**Description of the task**.
Pictures are to be left out, and the rest of the records reproduced exactly.

Records drawn from a dataset
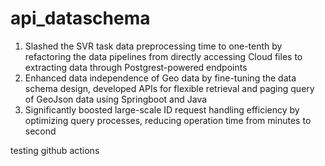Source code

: # api_dataschema
1. Slashed the SVR task data preprocessing time to one-tenth by refactoring the data pipelines from directly accessing Cloud files to extracting data through Postgrest-powered endpoints
2. Enhanced data independence of Geo data by fine-tuning the data schema design, developed APIs for
flexible retrieval and paging query of GeoJson data using Springboot and Java
3. Significantly boosted large-scale ID request handling efficiency by optimizing query processes, reducing operation time from minutes to second

testing github actions
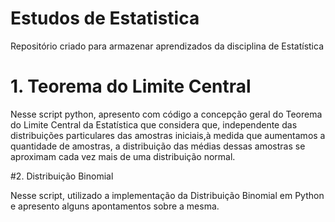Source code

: # Estudos de Estatistica
Repositório criado para armazenar aprendizados da disciplina de Estatística

# 1. Teorema do Limite Central

Nesse script python, apresento com código a concepção geral do Teorema do Limite Central da Estatística que considera que, independente das distribuições particulares das amostras iniciais,à medida que aumentamos a quantidade de amostras, a distribuição das médias dessas amostras se aproximam cada vez mais de uma distribuição normal.

#2. Distribuição Binomial

Nesse script, utilizado a implementação da Distribuição Binomial em Python e apresento alguns apontamentos sobre a mesma.
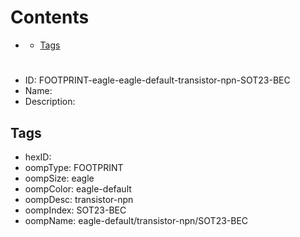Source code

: 



Contents
========

* [](#)
	* [Tags](#tags)

# 

- ID: FOOTPRINT-eagle-eagle-default-transistor-npn-SOT23-BEC
- Name: 
- Description: 

## Tags

- hexID: 
- oompType: FOOTPRINT
- oompSize: eagle
- oompColor: eagle-default
- oompDesc: transistor-npn
- oompIndex: SOT23-BEC
- oompName: eagle-default/transistor-npn/SOT23-BEC
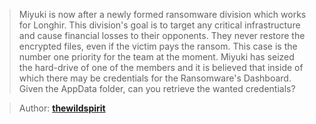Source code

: > Miyuki is now after a newly formed ransomware division which works for Longhir.
> This division's goal is to target any critical infrastructure and cause financial losses to their opponents.
> They never restore the encrypted files, even if the victim pays the ransom.
> This case is the number one priority for the team at the moment.
> Miyuki has seized the hard-drive of one of the members and it is believed that inside of which there may be credentials for the Ransomware's Dashboard.
> Given the AppData folder, can you retrieve the wanted credentials?

> Author: **[thewildspirit][author-profile]**

## 

[author-profile]: https://app.hackthebox.com/users/70891

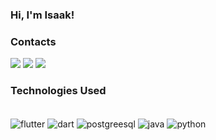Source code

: ### Hi, I'm Isaak!

### Contacts
<div>
<a href="https://www.instagram.com/izaquinhoreis/" target="_blank"><img src="https://img.shields.io/badge/-Instagram-%23E4405F?style=for-the-badge&logo=instagram&logoColor=white" target="_blank"></a>
<a href = "mailto:contato@isaakdosreis@gmail.com"><img src="https://img.shields.io/badge/Gmail-D14836?style=for-the-badge&logo=gmail&logoColor=white" target="_blank"></a>
<a href="https://www.linkedin.com/in/isaak-dos-reis-a0b681208/" target="_blank"><img src="https://img.shields.io/badge/-LinkedIn-%230077B5?style=for-the-badge&logo=linkedin&logoColor=white" target="_blank"></a>   
</div>

### Technologies Used
<div style="display: inline_block"><br>
  <img align="center" alt="flutter" src="https://img.shields.io/badge/Flutter-02569B?style=for-the-badge&logo=flutter&logoColor=white">  
  <img align="center" alt="dart" src="https://img.shields.io/badge/Dart-0175C2?style=for-the-badge&logo=dart&logoColor=white">
  <img align="center" alt="postgreesql" src="https://img.shields.io/badge/PostgreSQL-316192?style=for-the-badge&logo=postgresql&logoColor=white">
  <img align="center" alt="java" src="https://img.shields.io/badge/Java-ED8B00?style=for-the-badge&logo=openjdk&logoColor=white">
  <img align="center" alt="python" src="https://img.shields.io/badge/Python-14354C?style=for-the-badge&logo=python&logoColor=white">  
</div>
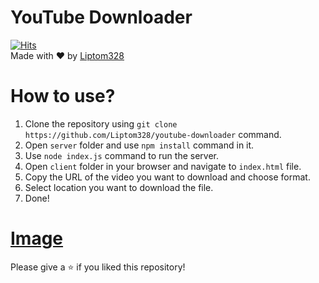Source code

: # YouTube Downloader

[![Hits](https://hits.deltapapa.io/github/Liptom328/youtube-downloader.svg)](https://hits.deltapapa.io) <br>
Made with ❤ by [Liptom328](https://github.com/Liptom328)

# How to use?

1. Clone the repository using `git clone https://github.com/Liptom328/youtube-downloader` command.
2. Open `server` folder and use `npm install` command in it.
3. Use `node index.js` command to run the server.
4. Open `client` folder in your browser and navigate to `index.html` file.
5. Copy the URL of the video you want to download and choose format.
6. Select location you want to download the file.
7. Done!

# [Image](https://imgur.com/a/y5ehFiR)

Please give a ⭐ if you liked this repository!
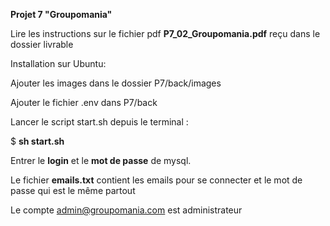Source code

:**Projet 7 "Groupomania"**

Lire les instructions sur le fichier pdf **P7_02_Groupomania.pdf** reçu dans le dossier livrable

Installation sur Ubuntu:

Ajouter les images dans le dossier P7/back/images

Ajouter le fichier .env dans P7/back

Lancer le script start.sh depuis le terminal :

$ **sh start.sh**

Entrer le **login** et le **mot de passe** de mysql.

Le fichier **emails.txt** contient les emails pour se connecter et le mot de passe qui est le même partout

Le compte admin@groupomania.com est administrateur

**Answer to this task**.
Source code

: # api_dataschema
1. Slashed the SVR task data preprocessing time to one-tenth by refactoring the data pipelines from directly accessing Cloud files to extracting data through Postgrest-powered endpoints
2. Enhanced data independence of Geo data by fine-tuning the data schema design, developed APIs for
flexible retrieval and paging query of GeoJson data using Springboot and Java
3. Significantly boosted large-scale ID request handling efficiency by optimizing query processes, reducing operation time from minutes to second

testing github actions
Source code

: # Estudos de Estatistica
Repositório criado para armazenar aprendizados da disciplina de Estatística

# 1. Teorema do Limite Central

Nesse script python, apresento com código a concepção geral do Teorema do Limite Central da Estatística que considera que, independente das distribuições particulares das amostras iniciais,à medida que aumentamos a quantidade de amostras, a distribuição das médias dessas amostras se aproximam cada vez mais de uma distribuição normal.

#2. Distribuição Binomial

Nesse script, utilizado a implementação da Distribuição Binomial em Python e apresento alguns apontamentos sobre a mesma.
Source code

: 



Contents
========

* [](#)
	* [Tags](#tags)

# 

- ID: FOOTPRINT-eagle-eagle-default-transistor-npn-SOT23-BEC
- Name: 
- Description: 

## Tags

- hexID: 
- oompType: FOOTPRINT
- oompSize: eagle
- oompColor: eagle-default
- oompDesc: transistor-npn
- oompIndex: SOT23-BEC
- oompName: eagle-default/transistor-npn/SOT23-BEC
Source code

: > Miyuki is now after a newly formed ransomware division which works for Longhir.
> This division's goal is to target any critical infrastructure and cause financial losses to their opponents.
> They never restore the encrypted files, even if the victim pays the ransom.
> This case is the number one priority for the team at the moment.
> Miyuki has seized the hard-drive of one of the members and it is believed that inside of which there may be credentials for the Ransomware's Dashboard.
> Given the AppData folder, can you retrieve the wanted credentials?

> Author: **[thewildspirit][author-profile]**

## 

[author-profile]: https://app.hackthebox.com/users/70891

Source code

: ### Hi, I'm Isaak!

### Contacts
<div>
<a href="https://www.instagram.com/izaquinhoreis/" target="_blank"><img src="https://img.shields.io/badge/-Instagram-%23E4405F?style=for-the-badge&logo=instagram&logoColor=white" target="_blank"></a>
<a href = "mailto:contato@isaakdosreis@gmail.com"><img src="https://img.shields.io/badge/Gmail-D14836?style=for-the-badge&logo=gmail&logoColor=white" target="_blank"></a>
<a href="https://www.linkedin.com/in/isaak-dos-reis-a0b681208/" target="_blank"><img src="https://img.shields.io/badge/-LinkedIn-%230077B5?style=for-the-badge&logo=linkedin&logoColor=white" target="_blank"></a>   
</div>

### Technologies Used
<div style="display: inline_block"><br>
  <img align="center" alt="flutter" src="https://img.shields.io/badge/Flutter-02569B?style=for-the-badge&logo=flutter&logoColor=white">  
  <img align="center" alt="dart" src="https://img.shields.io/badge/Dart-0175C2?style=for-the-badge&logo=dart&logoColor=white">
  <img align="center" alt="postgreesql" src="https://img.shields.io/badge/PostgreSQL-316192?style=for-the-badge&logo=postgresql&logoColor=white">
  <img align="center" alt="java" src="https://img.shields.io/badge/Java-ED8B00?style=for-the-badge&logo=openjdk&logoColor=white">
  <img align="center" alt="python" src="https://img.shields.io/badge/Python-14354C?style=for-the-badge&logo=python&logoColor=white">  
</div>
Source code

: # YouTube Downloader

[![Hits](https://hits.deltapapa.io/github/Liptom328/youtube-downloader.svg)](https://hits.deltapapa.io) <br>
Made with ❤ by [Liptom328](https://github.com/Liptom328)

# How to use?

1. Clone the repository using `git clone https://github.com/Liptom328/youtube-downloader` command.
2. Open `server` folder and use `npm install` command in it.
3. Use `node index.js` command to run the server.
4. Open `client` folder in your browser and navigate to `index.html` file.
5. Copy the URL of the video you want to download and choose format.
6. Select location you want to download the file.
7. Done!

# [Image](https://imgur.com/a/y5ehFiR)

Please give a ⭐ if you liked this repository!
Source code

:**Projet 7 "Groupomania"**

Lire les instructions sur le fichier pdf **P7_02_Groupomania.pdf** reçu dans le dossier livrable

Installation sur Ubuntu:

Ajouter les images dans le dossier P7/back/images

Ajouter le fichier .env dans P7/back

Lancer le script start.sh depuis le terminal :

$ **sh start.sh**

Entrer le **login** et le **mot de passe** de mysql.

Le fichier **emails.txt** contient les emails pour se connecter et le mot de passe qui est le même partout

Le compte admin@groupomania.com est administrateur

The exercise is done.